## EXERCISE DETAILS
Whenever the string "Mock" appears in a line below, please copy the line out.

## THE DATA
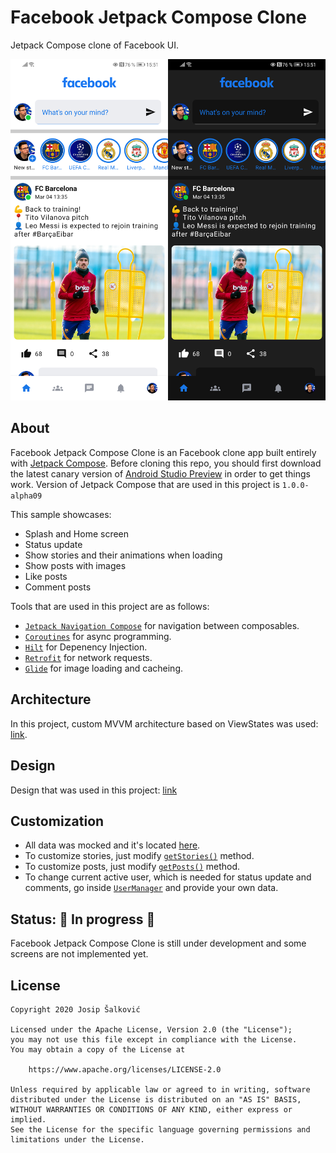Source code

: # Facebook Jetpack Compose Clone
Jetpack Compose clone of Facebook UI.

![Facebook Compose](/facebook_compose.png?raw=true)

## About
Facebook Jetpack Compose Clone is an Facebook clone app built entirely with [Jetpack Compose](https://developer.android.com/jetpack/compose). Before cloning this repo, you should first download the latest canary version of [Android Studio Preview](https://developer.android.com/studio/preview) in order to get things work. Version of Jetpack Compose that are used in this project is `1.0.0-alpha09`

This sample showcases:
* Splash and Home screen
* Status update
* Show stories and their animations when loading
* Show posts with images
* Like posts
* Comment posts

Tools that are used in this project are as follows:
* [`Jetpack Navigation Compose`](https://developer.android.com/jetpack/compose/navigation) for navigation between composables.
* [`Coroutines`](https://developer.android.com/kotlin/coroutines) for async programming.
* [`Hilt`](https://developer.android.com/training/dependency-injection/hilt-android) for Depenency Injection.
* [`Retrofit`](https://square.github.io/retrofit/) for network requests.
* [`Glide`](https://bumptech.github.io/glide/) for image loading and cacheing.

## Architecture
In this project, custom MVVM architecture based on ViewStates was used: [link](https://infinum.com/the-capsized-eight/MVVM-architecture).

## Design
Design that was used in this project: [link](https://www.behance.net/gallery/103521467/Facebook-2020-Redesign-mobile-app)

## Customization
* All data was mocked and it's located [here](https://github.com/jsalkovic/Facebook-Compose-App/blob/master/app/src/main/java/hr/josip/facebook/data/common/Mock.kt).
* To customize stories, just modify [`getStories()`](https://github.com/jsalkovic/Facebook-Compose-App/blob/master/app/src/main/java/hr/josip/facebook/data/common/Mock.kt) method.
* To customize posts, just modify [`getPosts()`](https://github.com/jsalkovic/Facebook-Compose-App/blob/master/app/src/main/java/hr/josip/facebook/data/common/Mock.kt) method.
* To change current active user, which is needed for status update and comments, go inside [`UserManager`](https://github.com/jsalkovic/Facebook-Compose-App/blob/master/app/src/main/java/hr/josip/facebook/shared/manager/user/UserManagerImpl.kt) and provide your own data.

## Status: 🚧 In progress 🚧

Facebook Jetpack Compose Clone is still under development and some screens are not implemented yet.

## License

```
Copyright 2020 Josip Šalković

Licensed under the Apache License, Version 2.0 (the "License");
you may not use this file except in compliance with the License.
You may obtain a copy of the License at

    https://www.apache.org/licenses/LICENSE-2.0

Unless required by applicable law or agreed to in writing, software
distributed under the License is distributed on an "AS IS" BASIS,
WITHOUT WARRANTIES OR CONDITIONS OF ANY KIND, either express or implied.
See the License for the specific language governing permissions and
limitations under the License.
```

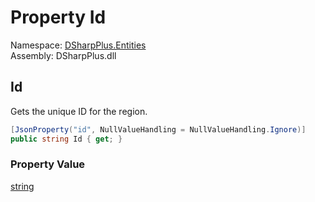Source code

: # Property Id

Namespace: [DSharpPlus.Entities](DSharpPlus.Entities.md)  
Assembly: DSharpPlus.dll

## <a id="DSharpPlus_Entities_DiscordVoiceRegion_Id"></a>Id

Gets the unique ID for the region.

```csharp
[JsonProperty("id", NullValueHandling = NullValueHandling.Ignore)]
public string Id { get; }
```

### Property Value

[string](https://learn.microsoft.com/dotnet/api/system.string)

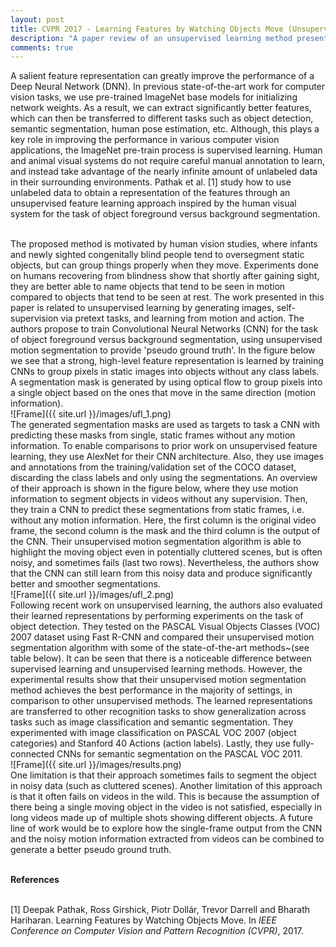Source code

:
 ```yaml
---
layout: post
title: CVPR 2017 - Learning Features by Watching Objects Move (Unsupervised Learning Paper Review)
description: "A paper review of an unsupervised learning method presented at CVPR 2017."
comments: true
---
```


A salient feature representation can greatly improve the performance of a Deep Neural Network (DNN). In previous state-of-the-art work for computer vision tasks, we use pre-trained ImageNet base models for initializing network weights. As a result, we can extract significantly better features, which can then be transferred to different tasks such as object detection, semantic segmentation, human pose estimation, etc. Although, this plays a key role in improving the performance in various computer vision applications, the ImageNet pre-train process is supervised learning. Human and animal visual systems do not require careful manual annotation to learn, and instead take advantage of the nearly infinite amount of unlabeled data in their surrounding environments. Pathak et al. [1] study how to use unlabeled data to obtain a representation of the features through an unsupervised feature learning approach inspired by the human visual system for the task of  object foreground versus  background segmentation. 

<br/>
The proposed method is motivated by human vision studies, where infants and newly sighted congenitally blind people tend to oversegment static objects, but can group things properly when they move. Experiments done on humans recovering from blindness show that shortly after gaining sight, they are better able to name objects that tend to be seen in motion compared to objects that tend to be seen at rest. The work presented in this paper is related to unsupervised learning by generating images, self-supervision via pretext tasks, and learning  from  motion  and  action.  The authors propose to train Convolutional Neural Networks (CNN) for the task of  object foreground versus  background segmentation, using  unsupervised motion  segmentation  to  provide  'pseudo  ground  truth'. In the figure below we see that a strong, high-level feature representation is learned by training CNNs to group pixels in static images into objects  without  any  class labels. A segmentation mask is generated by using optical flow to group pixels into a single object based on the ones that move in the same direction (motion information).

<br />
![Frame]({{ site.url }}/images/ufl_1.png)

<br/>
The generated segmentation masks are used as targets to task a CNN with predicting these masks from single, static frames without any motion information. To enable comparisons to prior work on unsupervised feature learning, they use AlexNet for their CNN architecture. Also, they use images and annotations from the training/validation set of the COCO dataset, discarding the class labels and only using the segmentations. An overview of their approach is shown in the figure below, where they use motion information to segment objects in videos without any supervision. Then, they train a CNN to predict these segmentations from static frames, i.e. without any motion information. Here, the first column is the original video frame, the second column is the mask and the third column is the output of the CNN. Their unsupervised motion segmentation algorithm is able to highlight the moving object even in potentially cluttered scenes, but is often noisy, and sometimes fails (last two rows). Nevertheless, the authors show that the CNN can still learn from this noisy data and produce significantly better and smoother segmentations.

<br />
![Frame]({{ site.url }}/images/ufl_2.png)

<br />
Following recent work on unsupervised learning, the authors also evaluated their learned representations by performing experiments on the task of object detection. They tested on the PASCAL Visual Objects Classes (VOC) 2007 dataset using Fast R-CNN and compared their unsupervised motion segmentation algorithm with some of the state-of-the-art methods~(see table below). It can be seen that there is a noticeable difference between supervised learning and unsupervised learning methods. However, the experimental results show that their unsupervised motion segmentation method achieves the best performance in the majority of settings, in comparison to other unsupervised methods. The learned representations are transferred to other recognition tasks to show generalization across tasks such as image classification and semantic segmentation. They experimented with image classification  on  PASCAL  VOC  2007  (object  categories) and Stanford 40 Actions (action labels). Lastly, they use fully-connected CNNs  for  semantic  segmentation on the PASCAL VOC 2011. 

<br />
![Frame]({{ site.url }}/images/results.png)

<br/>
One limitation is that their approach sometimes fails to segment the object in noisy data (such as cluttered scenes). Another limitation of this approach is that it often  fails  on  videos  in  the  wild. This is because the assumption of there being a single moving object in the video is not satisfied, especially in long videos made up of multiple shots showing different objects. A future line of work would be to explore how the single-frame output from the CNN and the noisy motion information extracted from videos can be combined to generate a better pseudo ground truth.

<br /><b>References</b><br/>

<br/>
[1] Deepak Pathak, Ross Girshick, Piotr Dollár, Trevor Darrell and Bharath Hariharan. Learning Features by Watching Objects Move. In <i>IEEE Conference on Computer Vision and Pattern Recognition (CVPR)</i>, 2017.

## SOLUTION TO THE PROBLEM
* All data was mocked and it's located [here](https://github.com/jsalkovic/Facebook-Compose-App/blob/master/app/src/main/java/hr/josip/facebook/data/common/Mock.kt).
* To customize stories, just modify [`getStories()`](https://github.com/jsalkovic/Facebook-Compose-App/blob/master/app/src/main/java/hr/josip/facebook/data/common/Mock.kt) method.
* To customize posts, just modify [`getPosts()`](https://github.com/jsalkovic/Facebook-Compose-App/blob/master/app/src/main/java/hr/josip/facebook/data/common/Mock.kt) method.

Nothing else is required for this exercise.